Aim of the exercise – Reproduce every record below word for word and include no pictures.

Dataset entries
= = =

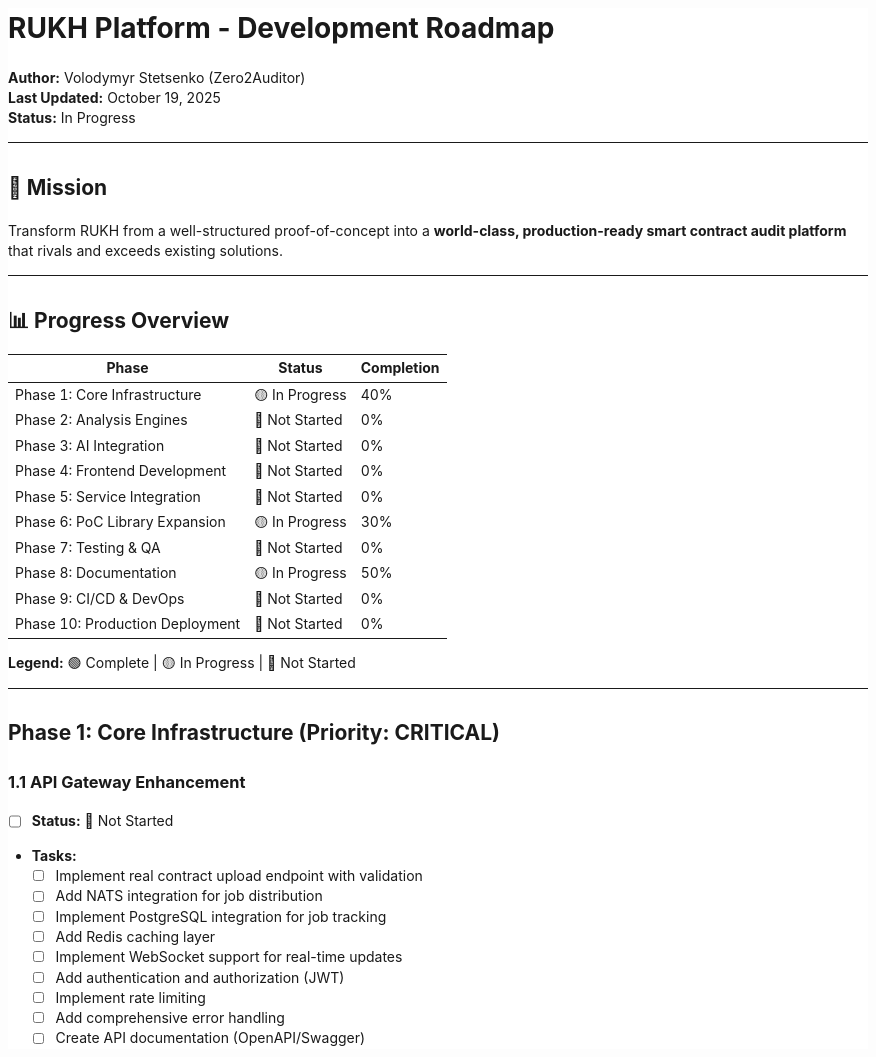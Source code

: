 # RUKH Platform - Development Roadmap

**Author:** Volodymyr Stetsenko (Zero2Auditor)  
**Last Updated:** October 19, 2025  
**Status:** In Progress

---

## 🎯 Mission

Transform RUKH from a well-structured proof-of-concept into a **world-class, production-ready smart contract audit platform** that rivals and exceeds existing solutions.

---

## 📊 Progress Overview

| Phase | Status | Completion |
|-------|--------|------------|
| Phase 1: Core Infrastructure | 🟡 In Progress | 40% |
| Phase 2: Analysis Engines | 🔴 Not Started | 0% |
| Phase 3: AI Integration | 🔴 Not Started | 0% |
| Phase 4: Frontend Development | 🔴 Not Started | 0% |
| Phase 5: Service Integration | 🔴 Not Started | 0% |
| Phase 6: PoC Library Expansion | 🟡 In Progress | 30% |
| Phase 7: Testing & QA | 🔴 Not Started | 0% |
| Phase 8: Documentation | 🟡 In Progress | 50% |
| Phase 9: CI/CD & DevOps | 🔴 Not Started | 0% |
| Phase 10: Production Deployment | 🔴 Not Started | 0% |

**Legend:** 🟢 Complete | 🟡 In Progress | 🔴 Not Started

---

## Phase 1: Core Infrastructure (Priority: CRITICAL)

### 1.1 API Gateway Enhancement
- [ ] **Status:** 🔴 Not Started
- **Tasks:**
  - [ ] Implement real contract upload endpoint with validation
  - [ ] Add NATS integration for job distribution
  - [ ] Implement PostgreSQL integration for job tracking
  - [ ] Add Redis caching layer
  - [ ] Implement WebSocket support for real-time updates
  - [ ] Add authentication and authorization (JWT)
  - [ ] Implement rate limiting
  - [ ] Add comprehensive error handling
  - [ ] Create API documentation (OpenAPI/Swagger)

= = =

Answer to the exercise –
Source code

: # RUKH Platform - Development Roadmap

**Author:** Volodymyr Stetsenko (Zero2Auditor)  
**Last Updated:** October 19, 2025  
**Status:** In Progress

---

## 🎯 Mission

Transform RUKH from a well-structured proof-of-concept into a **world-class, production-ready smart contract audit platform** that rivals and exceeds existing solutions.

---

## 📊 Progress Overview

| Phase | Status | Completion |
|-------|--------|------------|
| Phase 1: Core Infrastructure | 🟡 In Progress | 40% |
| Phase 2: Analysis Engines | 🔴 Not Started | 0% |
| Phase 3: AI Integration | 🔴 Not Started | 0% |
| Phase 4: Frontend Development | 🔴 Not Started | 0% |
| Phase 5: Service Integration | 🔴 Not Started | 0% |
| Phase 6: PoC Library Expansion | 🟡 In Progress | 30% |
| Phase 7: Testing & QA | 🔴 Not Started | 0% |
| Phase 8: Documentation | 🟡 In Progress | 50% |
| Phase 9: CI/CD & DevOps | 🔴 Not Started | 0% |
| Phase 10: Production Deployment | 🔴 Not Started | 0% |

**Legend:** 🟢 Complete | 🟡 In Progress | 🔴 Not Started

---

## Phase 1: Core Infrastructure (Priority: CRITICAL)

### 1.1 API Gateway Enhancement
- [ ] **Status:** 🔴 Not Started
- **Tasks:**
  - [ ] Implement real contract upload endpoint with validation
  - [ ] Add NATS integration for job distribution
  - [ ] Implement PostgreSQL integration for job tracking
  - [ ] Add Redis caching layer
  - [ ] Implement WebSocket support for real-time updates
  - [ ] Add authentication and authorization (JWT)
  - [ ] Implement rate limiting
  - [ ] Add comprehensive error handling
  - [ ] Create API documentation (OpenAPI/Swagger)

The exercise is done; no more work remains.